Life is good! I mean, I have a banging headache, but who cares? Nothing’s bringing me down today!
I’ve discovered something about myself. If I don’t have a deadline for something or at least some sort of structure then there’s not much chance of it actually getting done. I had plans to sort some things out during my three weeks off but I’ve been more productive cramming things in between the last three shifts at work than I did the whole time I was off.
My new routine has been working well, although the first day was a complete fail. I figured because of the poor sleep the day before that I’d crash out, but nope, it was even harder to sleep. But then by the next day I’d cracked it and although I took emergency caffeine to work I found I didn’t actually need it.
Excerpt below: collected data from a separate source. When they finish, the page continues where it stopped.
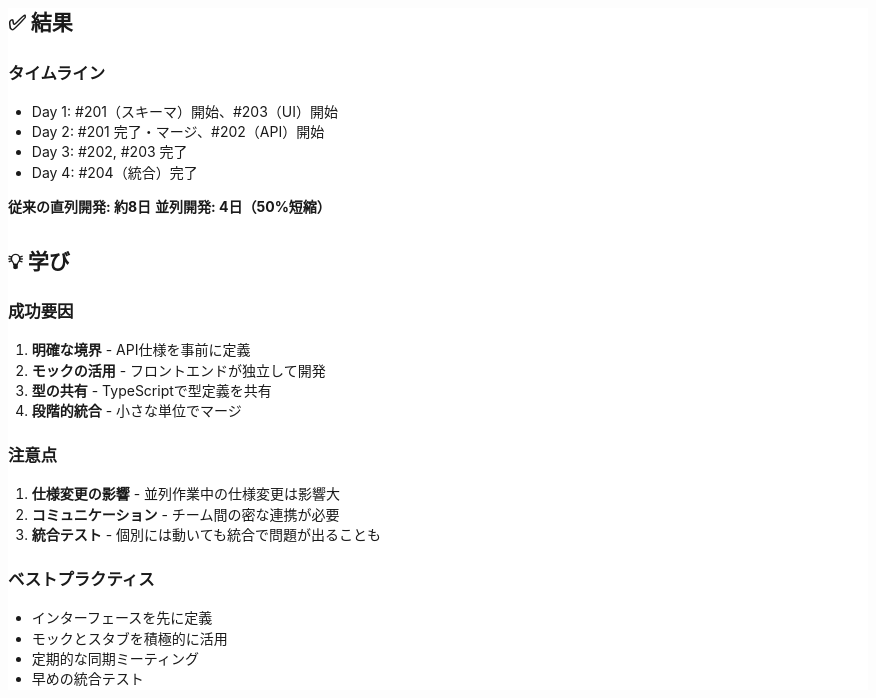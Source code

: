 ## ✅ 結果

### タイムライン
- Day 1: #201（スキーマ）開始、#203（UI）開始
- Day 2: #201 完了・マージ、#202（API）開始
- Day 3: #202, #203 完了
- Day 4: #204（統合）完了

**従来の直列開発: 約8日**
**並列開発: 4日（50%短縮）**

## 💡 学び

### 成功要因
1. **明確な境界** - API仕様を事前に定義
2. **モックの活用** - フロントエンドが独立して開発
3. **型の共有** - TypeScriptで型定義を共有
4. **段階的統合** - 小さな単位でマージ

### 注意点
1. **仕様変更の影響** - 並列作業中の仕様変更は影響大
2. **コミュニケーション** - チーム間の密な連携が必要
3. **統合テスト** - 個別には動いても統合で問題が出ることも

### ベストプラクティス
- インターフェースを先に定義
- モックとスタブを積極的に活用
- 定期的な同期ミーティング
- 早めの統合テスト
Today I work up early but I wasn’t up for long before I started feeling really sleepy, so I hung out with the green one for a while then went back to bed to try and sleep off the headache that was creeping up on me. I woke up feeling worse, but I’ve had a great sleep and I know it’ll see me through my shift. That’s a win!
The last few shifts at work have been OK, because I’ve been working hard on changing my perspective towards the place. Recently I’ve become so frustrated because as long as the work is done people don’t seem to care about rudeness or even people being downright dangerous. There are reporting procedures in place but no one sticks to them, and when I put in written ‘near miss’ reports they go missing or come back 6 months later when the offending person has usually already left. So no matter who I tell, no matter what colleague I ask nicely to please try not to kill anyone, nothing changes. So if the situation won’t change, then I have to change the way I react to it.
No matter what happens, my reaction now is to just keep on smiling. And so far, so good.
On Wednesday morning I left work on a complete high after having a conversation with a colleague who doesn’t work over my side of the warehouse very often. He recently found it very hard to get over a previous relationship, but he was telling me how he has now regained his confidence and what a great time he’s been having. His positivity was totally infectious and it was great to see him so happy.
Then last night I saw another colleague who again I don’t see very often, and we made another man have a (very minor) crash as he overheard us talking about boobies as he drove past. I also remembered how I used to joke flirt all the time and how much fun it was. I think I’m too serious these days so I want to lighten up a bit mentally as well as physically!
Best of all I can feel that I’ve lost weight, and although the temptation is huge I haven’t had a sneak peek on the scales. I also feel less bloated around the middle and my face is visibly less puffy. Yay!
Dinner is on the go now so I’d best be finishing that off, in between enjoying the sound of torrential rain, dramatic clouds and red rainbows.